Until 1517, when Martin Luther lit the wildfire of Reformation, both places shared a common faith. In fact, it's interesting to note that what we now think of as Europe didn't think of itself as Europe, back during Renaissance days. If you had had the opportunity, at the time, to ask a European traveler in the Middle East or Africa where he hailed from, he likely would have answered "Christendom" -- regardless of whether he was from Florence or Flanders.
Beyond providing a unifying presence, the Church supplied all artists of the period with a common subject matter. The earliest beginnings of northern Renaissance art are eerily similar to the Italian Proto-Renaissance, in that each chose Christian religious stories and figures as the predominant artistic theme.
Another common factor that Italy and the rest of Europe shared during the Renaissance was the Guild system. Arising during the Middle Ages, Guilds were the best paths a man could take to learning a craft, be it painting, sculpture or making saddles. Training in any specialty was long, rigorous and comprised of sequential steps. Even after one completed a "masterpiece," and gained acceptance into a Guild, the Guild continued to keep tabs on standards and practices amongst its members.
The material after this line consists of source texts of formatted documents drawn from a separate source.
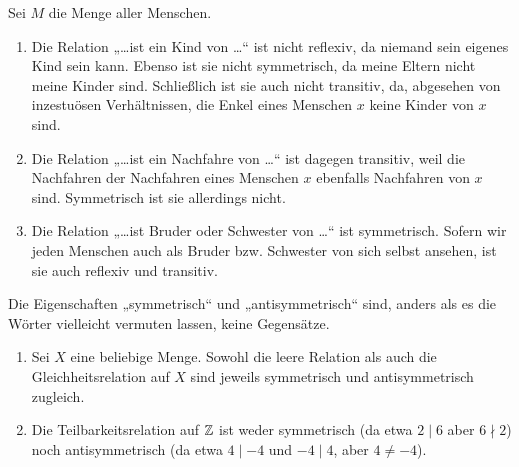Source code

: \begin{bsp}[Verwandtschaftsgrade]
    Sei $M$ die Menge aller Menschen.
    \begin{enumerate}
        \item Die Relation „\dots ist ein Kind von \dots“ ist nicht reflexiv, da niemand sein eigenes Kind sein kann. Ebenso ist sie nicht symmetrisch, da meine Eltern nicht meine Kinder sind. Schließlich ist sie auch nicht transitiv, da, abgesehen von inzestuösen Verhältnissen, die Enkel eines Menschen $x$ keine Kinder von $x$ sind.
        \item Die Relation „\dots ist ein Nachfahre von \dots“ ist dagegen transitiv, weil die Nachfahren der Nachfahren eines Menschen $x$ ebenfalls Nachfahren von $x$ sind. Symmetrisch ist sie allerdings nicht.
        \item Die Relation „\dots ist Bruder oder Schwester von \dots“ ist symmetrisch. Sofern wir jeden Menschen auch als Bruder bzw. Schwester von sich selbst ansehen, ist sie auch reflexiv und transitiv.
    \end{enumerate}
\end{bsp}


\begin{bsp}
    Die Eigenschaften „symmetrisch“ und „antisymmetrisch“ sind, anders als es die Wörter vielleicht vermuten lassen, keine Gegensätze.
    \begin{enumerate}
        \item Sei $X$ eine beliebige Menge. Sowohl die leere Relation als auch die Gleichheitsrelation auf $X$ sind jeweils symmetrisch und antisymmetrisch zugleich.
        \item Die Teilbarkeitsrelation auf $\mathbb Z$ ist weder symmetrisch (da etwa $2\mid 6$ aber $6\nmid 2$) noch antisymmetrisch (da etwa $4\mid -4$ und $-4\mid 4$, aber $4\neq -4$).
    \end{enumerate}
\end{bsp}


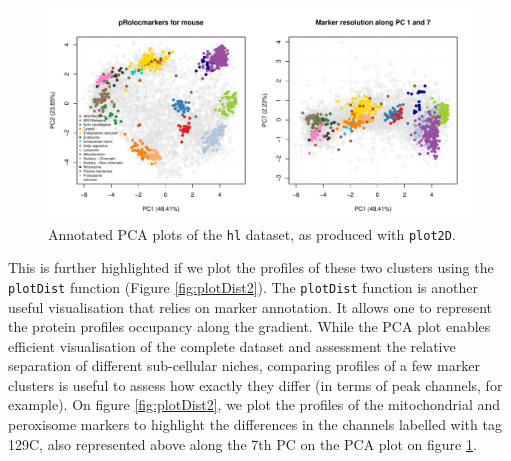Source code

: \begin{figure}[!ht]
  \centering
\begin{knitrout}
\color{fgcolor}\begin{kframe}
\begin{alltt}
\hlstd{(} \hlstd{=} \hlstd{(}\hlstd{,} \hlstd{))}
  \hlstd{=} \hlstd{)}
  \hlstd{=} \hlstd{)}
  \hlstd{=} \hlstd{(}\hlstd{,} \hlstd{),}  \hlstd{=} \hlstd{)}
\end{alltt}
\end{kframe}
\includegraphics[width=\textwidth]{figure/plotmarkers-1} 

\end{knitrout}
\caption{Annotated PCA plots of the \texttt{hl} dataset, as produced
  with \texttt{plot2D}.}
  \label{fig:plotmarkers}
\end{figure}


This is further highlighted if we plot the
profiles of these two clusters using the \texttt{plotDist} function
(Figure \ref{fig:plotDist2}). The \texttt{plotDist} function is
another useful visualisation that relies on marker annotation. It
allows one to represent the protein profiles occupancy along the
gradient. While the PCA
plot enables efficient visualisation of the complete dataset and
assessment the relative separation of different sub-cellular niches,
comparing profiles of a few marker clusters is useful to assess how
exactly they differ (in terms of peak channels, for example). On
figure \ref{fig:plotDist2}, we plot the profiles of the 
mitochondrial and peroxisome markers to highlight the differences 
in the channels labelled with tag 129C, also represented above  
along the 7th PC on the PCA plot on figure \ref{fig:plotmarkers}.

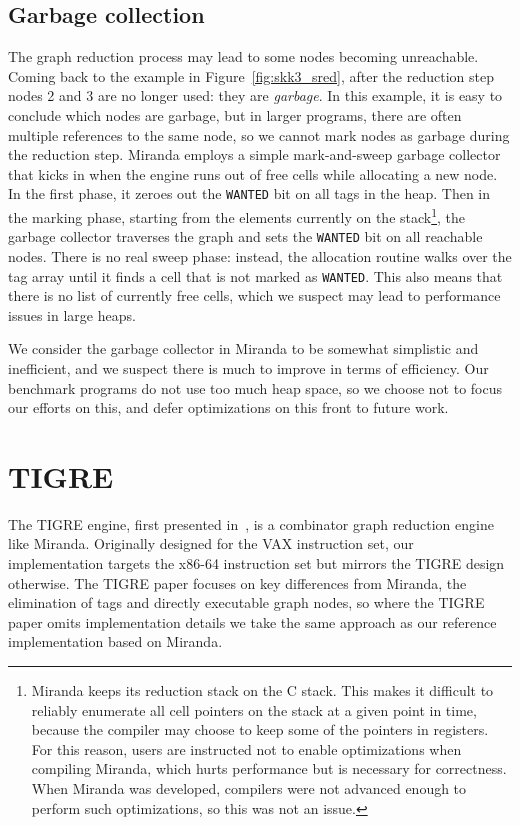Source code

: \documentclass[conference]{IEEEtran}
\begin{document}
\subsection{Garbage collection}
\label{sec:gc}
The graph reduction process may lead to some nodes becoming unreachable.
Coming back to the example in Figure~\ref{fig:skk3_sred}, after the reduction step nodes 2 and 3 are no longer used: they are \textit{garbage}.
In this example, it is easy to conclude which nodes are garbage, but in larger programs, there are often multiple references to the same node, so we cannot mark nodes as garbage during the reduction step.
Miranda employs a simple mark-and-sweep garbage collector that kicks in when the engine runs out of free cells while allocating a new node.
In the first phase, it zeroes out the \texttt{WANTED} bit on all tags in the heap.
Then in the marking phase, starting from the elements currently on the stack\footnote{
    Miranda keeps its reduction stack on the C stack.
    This makes it difficult to reliably enumerate all cell pointers on the stack at a given point in time, because the compiler may choose to keep some of the pointers in registers.
    For this reason, users are instructed not to enable optimizations when compiling Miranda, which hurts performance but is necessary for correctness.
    When Miranda was developed, compilers were not advanced enough to perform such optimizations, so this was not an issue.
}, the garbage collector traverses the graph and sets the \texttt{WANTED} bit on all reachable nodes.
There is no real sweep phase: instead, the allocation routine walks over the tag array until it finds a cell that is not marked as \texttt{WANTED}.
This also means that there is no list of currently free cells, which we suspect may lead to performance issues in large heaps.

We consider the garbage collector in Miranda to be somewhat simplistic and inefficient, and we suspect there is much to improve in terms of efficiency.
Our benchmark programs do not use too much heap space, so we choose not to focus our efforts on this, and defer optimizations on this front to future work.

\section{TIGRE}
\label{sec:tigre}
The TIGRE engine, first presented in~\cite{koopman_fresh_1989}, is a combinator graph reduction engine like Miranda.
Originally designed for the VAX instruction set, our implementation targets the x86-64 instruction set but mirrors the TIGRE design otherwise.
The TIGRE paper focuses on key differences from Miranda, the elimination of tags and directly executable graph nodes, so where the TIGRE paper omits implementation details we take the same approach as our reference implementation based on Miranda.
\end{document}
Thanks to this self-policing policy, most of the money exchanging hands - when works of art were commissioned and paid for - went to Guild members. (As you might imagine, it was to an artist's financial benefit to belong to a Guild.) If possible, the Guild system was even more entrenched in northern Europe than it was in Italy.
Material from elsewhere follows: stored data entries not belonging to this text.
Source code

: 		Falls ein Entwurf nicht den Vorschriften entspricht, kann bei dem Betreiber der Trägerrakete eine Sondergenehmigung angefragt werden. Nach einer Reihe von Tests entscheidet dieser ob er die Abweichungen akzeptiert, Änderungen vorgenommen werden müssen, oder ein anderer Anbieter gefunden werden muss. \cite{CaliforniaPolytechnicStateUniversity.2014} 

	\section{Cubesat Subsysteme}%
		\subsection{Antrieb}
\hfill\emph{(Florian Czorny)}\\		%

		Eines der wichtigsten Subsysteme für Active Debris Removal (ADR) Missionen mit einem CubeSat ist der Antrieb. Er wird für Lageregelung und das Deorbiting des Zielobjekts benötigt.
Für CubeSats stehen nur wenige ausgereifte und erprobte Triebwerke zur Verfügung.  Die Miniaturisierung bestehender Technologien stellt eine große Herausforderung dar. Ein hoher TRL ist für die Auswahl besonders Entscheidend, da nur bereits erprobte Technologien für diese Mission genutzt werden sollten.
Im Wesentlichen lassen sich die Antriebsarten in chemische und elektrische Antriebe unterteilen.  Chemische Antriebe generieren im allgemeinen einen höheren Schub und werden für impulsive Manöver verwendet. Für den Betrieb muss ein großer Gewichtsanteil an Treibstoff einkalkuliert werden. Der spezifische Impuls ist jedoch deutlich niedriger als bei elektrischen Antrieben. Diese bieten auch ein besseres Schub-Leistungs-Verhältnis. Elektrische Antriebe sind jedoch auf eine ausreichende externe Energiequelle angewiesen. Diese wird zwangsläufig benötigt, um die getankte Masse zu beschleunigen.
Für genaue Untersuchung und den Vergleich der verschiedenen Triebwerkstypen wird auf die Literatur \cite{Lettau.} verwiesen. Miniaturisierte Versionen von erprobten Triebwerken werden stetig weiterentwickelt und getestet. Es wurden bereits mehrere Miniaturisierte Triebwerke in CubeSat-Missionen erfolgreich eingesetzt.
After 1450, both Italy and northern Europe had access to printed materials. Though subject matter might vary from region to region, often it was the same - or similar enough to establish commonality of thought.
Finally, one significant similarity that Italy and the North shared was that each had a definite artistic "center" during the 15th century. In Italy, as previously mentioned, artists looked to the Republic of Florence for innovation and inspiration.
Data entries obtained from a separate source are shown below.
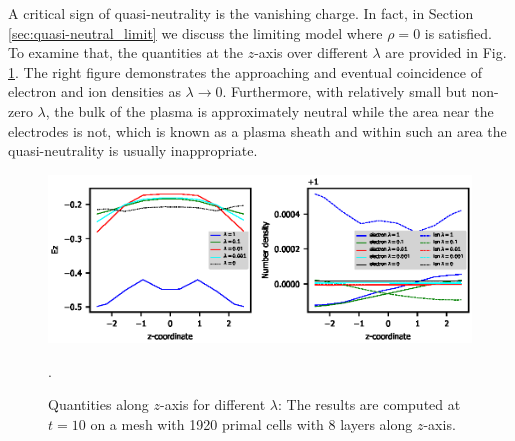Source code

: \documentclass{report}
\begin{document}
A critical sign of quasi-neutrality is the vanishing charge. In fact, in Section \ref{sec:quasi-neutral_limit} we discuss the limiting model where $\rho = 0$ is satisfied. To examine that, the quantities at the $z$-axis over different $\lambda$ are provided in Fig. \ref{fig:zaxis-data_vs_z-T_10}. The right figure demonstrates the approaching and eventual coincidence of electron and ion densities as $\lambda \rightarrow 0$. Furthermore, with relatively small but non-zero $\lambda$, the bulk of the plasma is approximately neutral while the area near the electrodes is not, which is known as a plasma sheath and within such an area the quasi-neutrality is usually inappropriate.
\begin{figure}
    \centering
    \includegraphics{zaxis-data_vs_z-T_10.eps}
    \caption{Quantities along $z$-axis for different $\lambda$: The results are computed at $t = 10$ on a mesh with 1920 primal cells with 8 layers along $z$-axis.}.
    \label{fig:zaxis-data_vs_z-T_10}
\end{figure}
\end{document}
In the North, the artistic hub was Flanders. Flanders was a part, back then, of the Duchy of Burgundy. It had a thriving commercial city, Bruges, which (like Florence) made its money in banking and wool. Bruges had cash aplenty to spend on luxuries like art. And (again like Florence) Burgundy, on the whole, was governed by patronage-minded rulers. Where Florence had the Medici, Burgundy had Dukes. At least until the last quarter of the 15th century, that is.